LendingClub Seeks Up to $692 Million in Initial Offering

LendingClub Corp. is seeking to raise as much as $692 million in the first initial public offering of a peer-to-peer lender.

LendingClub plans to offer 57.7 million shares for $10 to $12 each, according to a regulatory filing today. That implies a valuation of as high as $4.3 billion, based on 361.1 million shares outstanding, which excludes shares linked to certain stock options and employee compensation plans.

Today's disclosures allow the San Francisco-based company to start marketing its share sale to fund managers through official meetings, known as a roadshow. LendingClub already has exposure to many institutional investors, which make up a growing portion of the investors on its digital platform.

The offering is a milestone for the peer-to-peer lending industry. In the past few years, dozens of businesses that connect investors with borrowers over the Internet have cropped up, seeking to disrupt the traditional banking model. Asset managers and hedge funds have begun to put money to work on the platforms, joining the individual investors who flocked to the sites earlier looking for above-average returns.

The share sale "legitimizes and confirms that peer-to-peer lending is for real and here to stay," said Don Davis, president of Prime Meridian Capital Management, which runs a fund that buys loans through LendingClub. "Borrowing and lending has changed forever."

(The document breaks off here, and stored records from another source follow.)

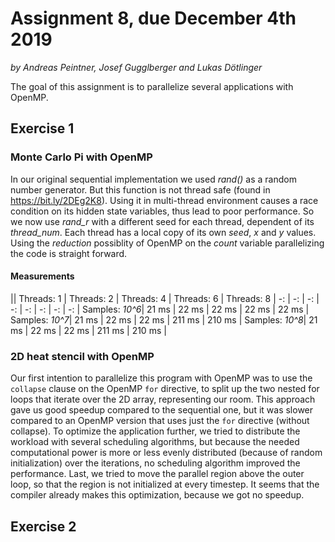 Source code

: # Assignment 8, due December 4th 2019

*by Andreas Peintner, Josef Gugglberger and Lukas Dötlinger*

The goal of this assignment is to parallelize several applications with OpenMP.

## Exercise 1

### Monte Carlo Pi with OpenMP

In our original sequential implementation we used *rand()* as a random number generator. But this function is not thread safe (found in https://bit.ly/2DEg2K8).
Using it in multi-thread environment causes a race condition on its hidden state variables, thus lead to poor performance.
So we now use *rand_r* with a different seed for each thread, dependent of its *thread_num*.
Each thread has a local copy of its own *seed*, *x* and *y* values. Using the *reduction* possiblity of OpenMP on the *count* variable parallelizing the code is straight forward.


#### Measurements

|| Threads: 1 | Threads: 2 | Threads: 4 | Threads: 6 | Threads: 8
| -: | -: | -: | -: | -: | -: | -: | -: |
Samples: *10^6*| 21 ms | 22 ms | 22 ms | 22 ms | 22 ms |
Samples: *10^7*| 21 ms | 22 ms | 22 ms | 211 ms | 210 ms |
Samples: *10^8*| 21 ms | 22 ms | 22 ms | 211 ms | 210 ms |

### 2D heat stencil with OpenMP

Our first intention to parallelize this program with OpenMP was to use the `collapse` clause on the OpenMP `for` directive, to split up the two nested for loops that iterate over the 2D array, representing our room. This approach gave us good speedup compared to the sequential one, but it was slower compared to an OpenMP version that uses just the `for` directive (without collapse). To optimize the application further, we tried to distribute the workload with several scheduling algorithms, but because the needed computational power is more or less evenly distributed (because of random initialization) over the iterations, no scheduling algorithm improved the performance. Last, we tried to move the parallel region above the outer loop, so that the region is not initialized at every timestep. It seems that the compiler already makes this optimization, because we got no speedup.


## Exercise 2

At the high end of the IPO range, LendingClub would have a valuation of 44 times last year's revenue of about $98 million. While that's higher than the average multiple of 7 times sales for the 96 companies on the Nasdaq Internet Index, LendingClub is growing quickly. Revenue in the nine months through September topped $143 million, more than double the amount generated a year earlier.

LendingClub was valued at almost $3.8 billion in April in a $65 million funding round.

The concept for LendingClub began in 2006 after founder Renaud Laplanche, 44, noticed that his bank was charging him almost 17 percent on a credit-card balance, while the same institution was paying only 0.5 percent in interest on deposits in his savings account. He figured that an online marketplace could be a more efficient way for borrowers to pay a lower interest rate and lenders to earn a higher one, according to a letter included in the prospectus.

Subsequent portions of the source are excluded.